Many of you know that my long time BFF, Amy, and I are prego at the same time (she's just 5 weeks ahead of me). Tuesday, we took a tour of St. Mary's Medical Center to get a glimpse into what having our sweet babies there might be like. Now, I already had this tour when I was 11 weeks pregnant with Gabriel and I did, in fact, give birth to him there. Amy was actually in the room when he was born. So, we both have a pretty good idea of how it all works. Still, she wanted the info from the perspective of having her precious baby boy, and I wanted a refresher on the happy baby birth experience. I never really know if what I experienced with Gabriel is how it is for everyone, or if things went a little differently because I had such a special baby.

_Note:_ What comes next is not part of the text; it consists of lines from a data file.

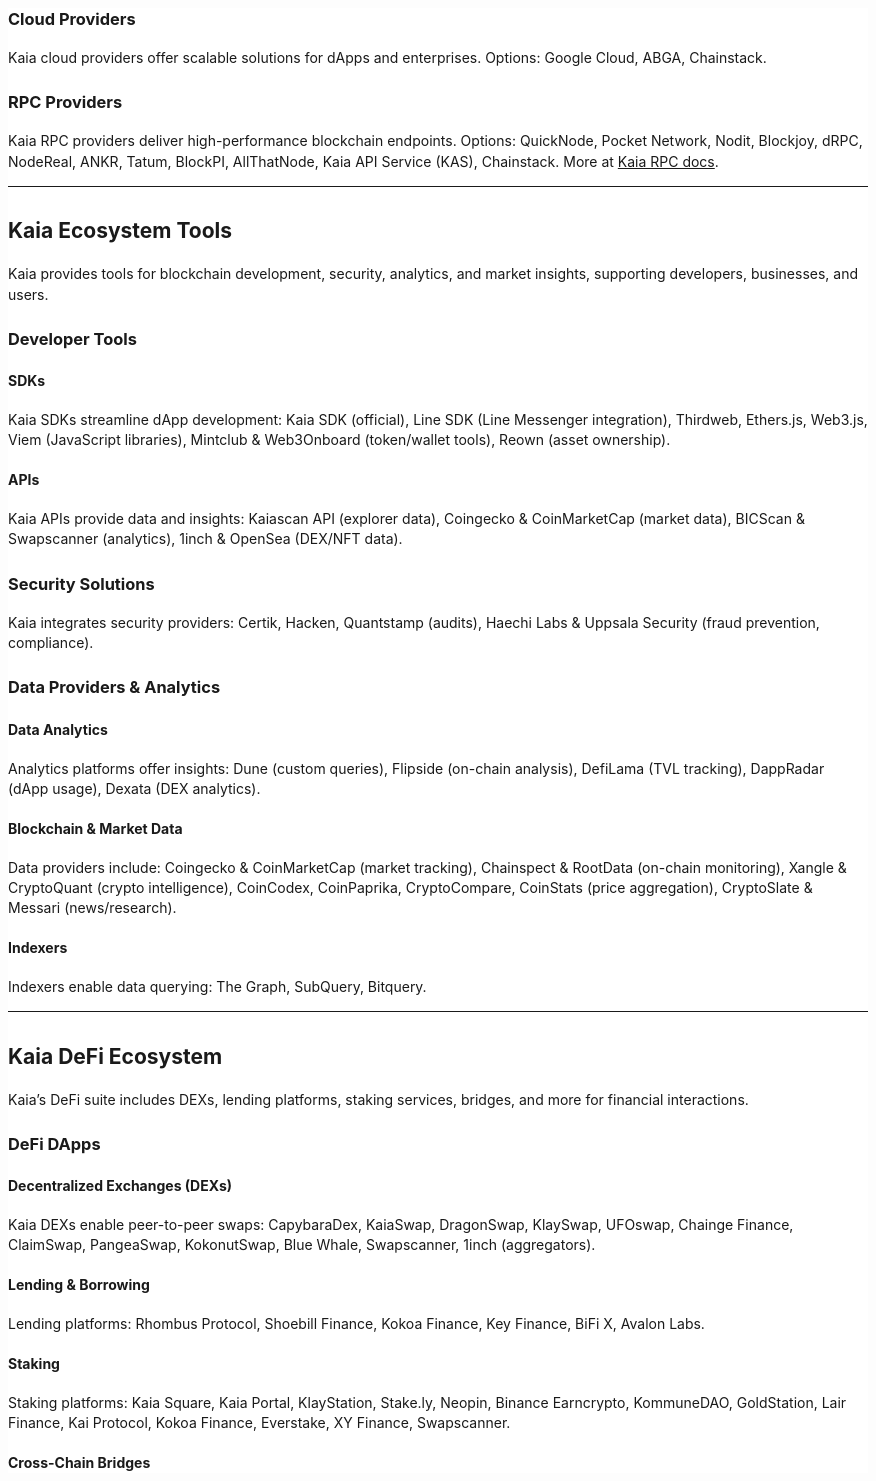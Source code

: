 ### Cloud Providers  
Kaia cloud providers offer scalable solutions for dApps and enterprises. Options: Google Cloud, ABGA, Chainstack.

### RPC Providers  
Kaia RPC providers deliver high-performance blockchain endpoints. Options: QuickNode, Pocket Network, Nodit, Blockjoy, dRPC, NodeReal, ANKR, Tatum, BlockPI, AllThatNode, Kaia API Service (KAS), Chainstack. More at [Kaia RPC docs](https://docs.kaia.io/references/public-en/#rpc-service-providers).

---

## Kaia Ecosystem Tools
Kaia provides tools for blockchain development, security, analytics, and market insights, supporting developers, businesses, and users.

### Developer Tools  
#### SDKs  
Kaia SDKs streamline dApp development: Kaia SDK (official), Line SDK (Line Messenger integration), Thirdweb, Ethers.js, Web3.js, Viem (JavaScript libraries), Mintclub & Web3Onboard (token/wallet tools), Reown (asset ownership).  
#### APIs  
Kaia APIs provide data and insights: Kaiascan API (explorer data), Coingecko & CoinMarketCap (market data), BICScan & Swapscanner (analytics), 1inch & OpenSea (DEX/NFT data).

### Security Solutions  
Kaia integrates security providers: Certik, Hacken, Quantstamp (audits), Haechi Labs & Uppsala Security (fraud prevention, compliance).

### Data Providers & Analytics  
#### Data Analytics  
Analytics platforms offer insights: Dune (custom queries), Flipside (on-chain analysis), DefiLama (TVL tracking), DappRadar (dApp usage), Dexata (DEX analytics).  
#### Blockchain & Market Data  
Data providers include: Coingecko & CoinMarketCap (market tracking), Chainspect & RootData (on-chain monitoring), Xangle & CryptoQuant (crypto intelligence), CoinCodex, CoinPaprika, CryptoCompare, CoinStats (price aggregation), CryptoSlate & Messari (news/research).  
#### Indexers  
Indexers enable data querying: The Graph, SubQuery, Bitquery.

---

## Kaia DeFi Ecosystem
Kaia’s DeFi suite includes DEXs, lending platforms, staking services, bridges, and more for financial interactions.

### DeFi DApps  
#### Decentralized Exchanges (DEXs)  
Kaia DEXs enable peer-to-peer swaps: CapybaraDex, KaiaSwap, DragonSwap, KlaySwap, UFOswap, Chainge Finance, ClaimSwap, PangeaSwap, KokonutSwap, Blue Whale, Swapscanner, 1inch (aggregators).  
#### Lending & Borrowing  
Lending platforms: Rhombus Protocol, Shoebill Finance, Kokoa Finance, Key Finance, BiFi X, Avalon Labs.  
#### Staking  
Staking platforms: Kaia Square, Kaia Portal, KlayStation, Stake.ly, Neopin, Binance Earncrypto, KommuneDAO, GoldStation, Lair Finance, Kai Protocol, Kokoa Finance, Everstake, XY Finance, Swapscanner.  
#### Cross-Chain Bridges  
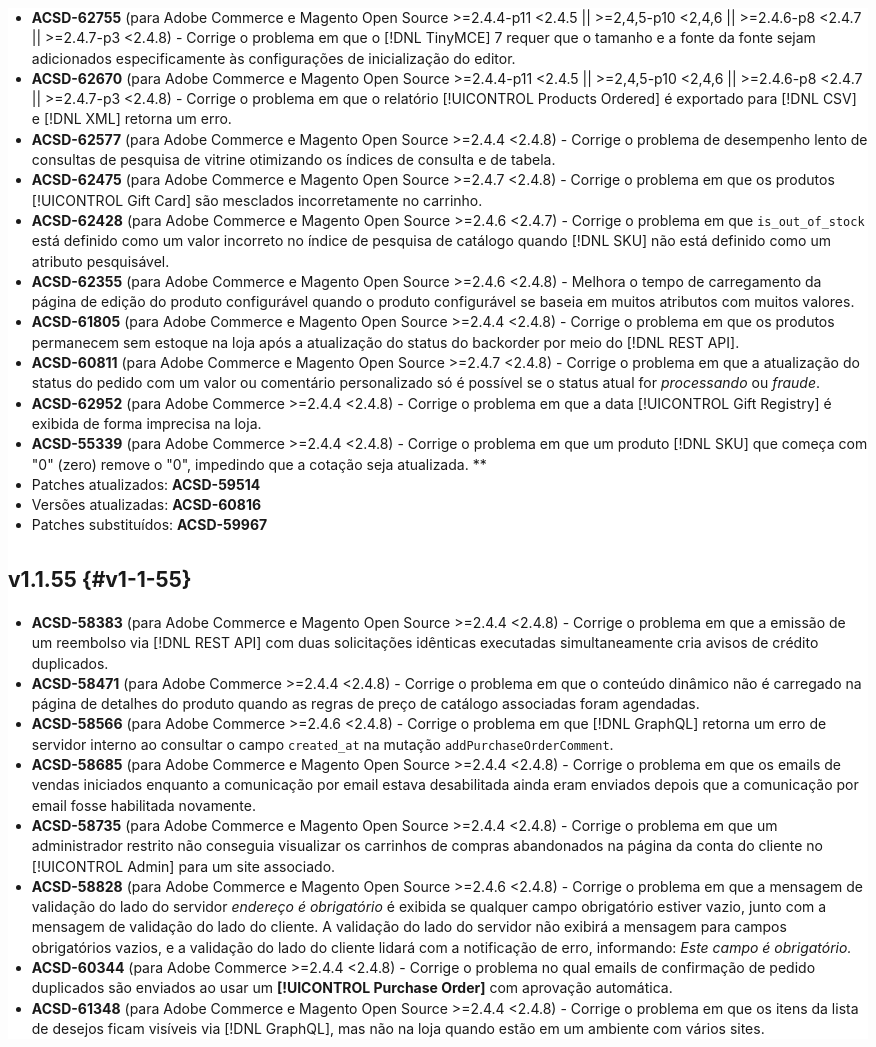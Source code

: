 * **ACSD-62755** (para Adobe Commerce e Magento Open Source >=2.4.4-p11 &lt;2.4.5 || >=2,4,5-p10 &lt;2,4,6 || >=2.4.6-p8 &lt;2.4.7 || >=2.4.7-p3 &lt;2.4.8) - Corrige o problema em que o [!DNL TinyMCE] 7 requer que o tamanho e a fonte da fonte sejam adicionados especificamente às configurações de inicialização do editor.
* **ACSD-62670** (para Adobe Commerce e Magento Open Source >=2.4.4-p11 &lt;2.4.5 || >=2,4,5-p10 &lt;2,4,6 || >=2.4.6-p8 &lt;2.4.7 || >=2.4.7-p3 &lt;2.4.8) - Corrige o problema em que o relatório [!UICONTROL Products Ordered] é exportado para [!DNL CSV] e [!DNL XML] retorna um erro.
* **ACSD-62577** (para Adobe Commerce e Magento Open Source >=2.4.4 &lt;2.4.8) - Corrige o problema de desempenho lento de consultas de pesquisa de vitrine otimizando os índices de consulta e de tabela.
* **ACSD-62475** (para Adobe Commerce e Magento Open Source >=2.4.7 &lt;2.4.8) - Corrige o problema em que os produtos [!UICONTROL Gift Card] são mesclados incorretamente no carrinho.
* **ACSD-62428** (para Adobe Commerce e Magento Open Source >=2.4.6 &lt;2.4.7) - Corrige o problema em que `is_out_of_stock` está definido como um valor incorreto no índice de pesquisa de catálogo quando [!DNL SKU] não está definido como um atributo pesquisável.
* **ACSD-62355** (para Adobe Commerce e Magento Open Source >=2.4.6 &lt;2.4.8) - Melhora o tempo de carregamento da página de edição do produto configurável quando o produto configurável se baseia em muitos atributos com muitos valores.
* **ACSD-61805** (para Adobe Commerce e Magento Open Source >=2.4.4 &lt;2.4.8) - Corrige o problema em que os produtos permanecem sem estoque na loja após a atualização do status do backorder por meio do [!DNL REST API].
* **ACSD-60811** (para Adobe Commerce e Magento Open Source >=2.4.7 &lt;2.4.8) - Corrige o problema em que a atualização do status do pedido com um valor ou comentário personalizado só é possível se o status atual for *processando* ou *fraude*.
* **ACSD-62952** (para Adobe Commerce >=2.4.4 &lt;2.4.8) - Corrige o problema em que a data [!UICONTROL Gift Registry] é exibida de forma imprecisa na loja.
* **ACSD-55339** (para Adobe Commerce >=2.4.4 &lt;2.4.8) - Corrige o problema em que um produto [!DNL SKU] que começa com &quot;0&quot; (zero) remove o &quot;0&quot;, impedindo que a cotação seja atualizada.
**
* Patches atualizados: **ACSD-59514**
* Versões atualizadas: **ACSD-60816**
* Patches substituídos: **ACSD-59967**

## v1.1.55 {#v1-1-55}

* **ACSD-58383** (para Adobe Commerce e Magento Open Source >=2.4.4 &lt;2.4.8) - Corrige o problema em que a emissão de um reembolso via [!DNL REST API] com duas solicitações idênticas executadas simultaneamente cria avisos de crédito duplicados.
* **ACSD-58471** (para Adobe Commerce >=2.4.4 &lt;2.4.8) - Corrige o problema em que o conteúdo dinâmico não é carregado na página de detalhes do produto quando as regras de preço de catálogo associadas foram agendadas.
* **ACSD-58566** (para Adobe Commerce >=2.4.6 &lt;2.4.8) - Corrige o problema em que [!DNL GraphQL] retorna um erro de servidor interno ao consultar o campo `created_at` na mutação `addPurchaseOrderComment`.
* **ACSD-58685** (para Adobe Commerce e Magento Open Source >=2.4.4 &lt;2.4.8) - Corrige o problema em que os emails de vendas iniciados enquanto a comunicação por email estava desabilitada ainda eram enviados depois que a comunicação por email fosse habilitada novamente.
* **ACSD-58735** (para Adobe Commerce e Magento Open Source >=2.4.4 &lt;2.4.8) - Corrige o problema em que um administrador restrito não conseguia visualizar os carrinhos de compras abandonados na página da conta do cliente no [!UICONTROL Admin] para um site associado.
* **ACSD-58828** (para Adobe Commerce e Magento Open Source >=2.4.6 &lt;2.4.8) - Corrige o problema em que a mensagem de validação do lado do servidor *endereço é obrigatório* é exibida se qualquer campo obrigatório estiver vazio, junto com a mensagem de validação do lado do cliente. A validação do lado do servidor não exibirá a mensagem para campos obrigatórios vazios, e a validação do lado do cliente lidará com a notificação de erro, informando: *Este campo é obrigatório.*
* **ACSD-60344** (para Adobe Commerce >=2.4.4 &lt;2.4.8) - Corrige o problema no qual emails de confirmação de pedido duplicados são enviados ao usar um **[!UICONTROL Purchase Order]** com aprovação automática.
* **ACSD-61348** (para Adobe Commerce e Magento Open Source >=2.4.4 &lt;2.4.8) - Corrige o problema em que os itens da lista de desejos ficam visíveis via [!DNL GraphQL], mas não na loja quando estão em um ambiente com vários sites.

The first stop on the tour was the LDR (labor, delivery, recovery) room. I knew we'd be seeing it, but when I walked in, I was immediately aware that this room looked exactly the same as the room where I had Gabriel.
"Is this the room?" I whisper to Amy.
"I think so," she says, knowing what I am referring to. "It was the very first room."
The tour guide is busy giving us the low-down on contraction monitors and the infant warmer, but I am staring at the bed, wishing I could lie down on it and pretend I am holding him again. In my mind, I am there. He is there. I can hear him. I can feel him. Only for a moment, then, I snap back before they even know I left . . . to that day, in that room, 538 days ago, the only place and the only day that I heard him cry and felt his breath on my cheek.
We continue the tour. Gabriel is at the front of my thoughts now, even more so than Baby Sister. It won't be long, though. Soon I will return here to make a new memory, and she will rule my heart and my thoughts every second of every day. We will tell her about Gabriel every day, how he loves her, how he loves us, and how she has a different mommy and daddy because of him--a better mommy and daddy I hope.
BUT FIRST, I'll go back to meet Amy's baby boy on his happy birthday. And she'll know. She'll know when I hold her newborn son, that I'll be thinking of mine.